▶ [Work to complete]
Where the word "resolved" appears in a line below, copy the whole line.

Data extracted from a collection:
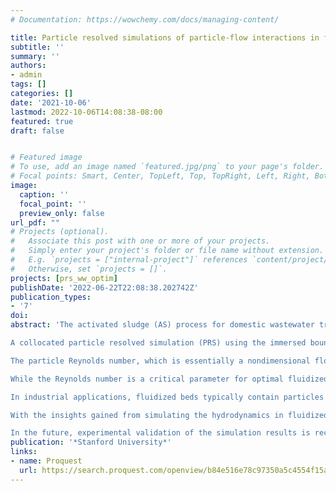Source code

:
 ```yaml
---
# Documentation: https://wowchemy.com/docs/managing-content/

title: Particle resolved simulations of particle-flow interactions in fluidized beds to optimize design and operation of domestic wastewater treatment systems
subtitle: ''
summary: ''
authors:
- admin
tags: []
categories: []
date: '2021-10-06'
lastmod: 2022-10-06T14:08:38-08:00
featured: true
draft: false


# Featured image
# To use, add an image named `featured.jpg/png` to your page's folder.
# Focal points: Smart, Center, TopLeft, Top, TopRight, Left, Right, BottomLeft, Bottom, BottomRight.
image:
  caption: ''
  focal_point: ''
  preview_only: false
url_pdf: ""
# Projects (optional).
#   Associate this post with one or more of your projects.
#   Simply enter your project's folder or file name without extension.
#   E.g. `projects = ["internal-project"]` references `content/project/deep-learning/index.md`.
#   Otherwise, set `projects = []`.
projects: [prs_ww_optim]
publishDate: '2022-06-22T22:08:38.202742Z'
publication_types:
- '7'
doi: 
abstract: 'The activated sludge (AS) process for domestic wastewater treatment is an energy-intensive process due to the aeration demand from aerobic microorganisms. Recently, the Staged Anaerobic Fluidized-bed Membrane Bioreactor (SAF-MBR), which consists of an anaerobic fluidized-bed reactor (AFBR) and a particle-sparged membrane bioreactor (P-MBR), has been developed to reduce the energy intensity of domestic wastewater treatment by using anaerobic microorganisms that convert organics into methane in the absence of aeration. While this has the potential to transform domestic wastewater treatment into an energy positive process, the moving particles in the SAF-MBR induce hydrodynamic processes related to flow-particle and particle-particle interactions that are poorly understood. These processes are critical for biological treatment because they enhance mass transfer and mixing in the AFBR and can prevent membrane damage and fouling by optimizing effective collisions (i.e., scouring) in the P-MBR. With a better understanding of hydrodynamics, better design and operational practices can be developed.

A collocated particle resolved simulation (PRS) using the immersed boundary method (IBM) is developed to accurately quantify the fluid-particle and particle-particle interactions in a fluidized-bed reactor. Simulations of particle fluidization/suspension are then used to study the effect of particle Reynolds number, Archimedes number and bidispersivity, or a fluidized bed with two particle sizes. The simulated conditions are relevant to fluidized-bed reactors used in wastewater treatment. 

The particle Reynolds number, which is essentially a nondimensional flow rate, is a critical operational parameter that controls the bed expansion which ultimately affects both treatment and membrane fouling control efficiency. Various studies have shown that optimal performance of wastewater treatment typically occurs at an intermediate particle Reynolds number or bed expansion, yet these results have not been verified quantitatively. Using results from our simulations, we identified two different flow regimes as a function of the particle Reynolds number. For low particle Reynolds numbers, the particle dynamics are dominated by interparticle collisions, while for high particle Reynolds numbers, the particle dynamics are dominated by hydrodynamic effects. This implies an intermediate particle Reynolds number regime at which the combined effect of flow and collisions is optimal and both mixing in the AFBR and membrane scouring in the P-MBR are expected to be maximized. The results also suggest the need to develop a biofilm detachment model that depends on particle collisions at low particle Reynolds numbers and one that depends on hydrodynamically-induced shear stresses at high particle Reynolds numbers.

While the Reynolds number is a critical parameter for optimal fluidized-bed operation, design of fluidized beds depends critically on the Archimedes number, which is a measure of the relative effects of particle buoyancy to viscosity. Previous studies suggest particles with relatively low Archimedes number (100 - 1000) should be used to maximize mass transfer. However, our results suggest that particles with low Archimedes number tend to form clusters due to ineffective collisions, likely resulting in flow short-circuiting due to clusters in the AFBR and reduced membrane scouring due to ineffective collisions in the P-MBR. Therefore, fluidized beds should not be operated at Archimedes numbers smaller than roughly 1000.

In industrial applications, fluidized beds typically contain particles of different sizes that tend to segregate into layers in which the particle size increases moving upward. Our simulations with two particle sizes show that the two segregated layers behave identically as they would in their corresponding monodispersed fluidized bed layers. However, the transition region between the two segregated layers cannot be described as a simple average between the two segregated layers. For example, the interaction between large and small particles in the transition region leads to particle fluctuations that exceed those in the upper layer at high particle Reynolds numbers. 

With the insights gained from simulating the hydrodynamics in fluidized beds, operating the SAF-MBR at intermediate particle Reynolds numbers in which momentum transfer is the most efficient is likely to lead to optimized biological reactions in the AFBR and maximized membrane scouring effects in the P-MBR. To avoid particle clustering that leads to both flow short-circuiting and ineffective membrane scouring, the results suggest that particles with Archimedes numbers greater than 1000 are recommended. However, owing to larger energy costs associated with fluidizing beds with high Archimedes number particles, the SAF-MBR should be operated at intermediate Archimedes numbers of ~1000 - 5000 to ensure membrane scour while avoiding higher pumping costs.  For a SAF-MBR with non-uniform particle size distributions, the bed expansion is not strongly correlated to the volume fraction or porosity of mean or small particle sizes because most of the expansion may be due to the smaller particles. To overcome this, reactor design and operation should be based on either the largest or each dominant particle size.

In the future, experimental validation of the simulation results is recommended. Due to limitations with computational methods, biological reactions are not included in the present simulations. To quantify mass transfer efficiency, new computational methods should be developed. Studies of other design and operation parameters such as particle sphericity and nozzle design are needed. Particle sphericity affects the particle dynamics such as mixing, mass transfer and fluidization while turbulence generated from nozzles is likely to cause membrane damage. '
publication: '*Stanford University*'
links:
- name: Proquest
  url: https://search.proquest.com/openview/b84e516e78c97350a5c4554f15a8d2d1/1.pdf?pq-origsite=gscholar&cbl=18750&diss=y
---
```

▶ [Result of the exercise]
title: Particle resolved simulations of particle-flow interactions in fluidized beds to optimize design and operation of domestic wastewater treatment systems
A collocated particle resolved simulation (PRS) using the immersed boundary method (IBM) is developed to accurately quantify the fluid-particle and particle-particle interactions in a fluidized-bed reactor. Simulations of particle fluidization/suspension are then used to study the effect of particle Reynolds number, Archimedes number and bidispersivity, or a fluidized bed with two particle sizes. The simulated conditions are relevant to fluidized-bed reactors used in wastewater treatment. 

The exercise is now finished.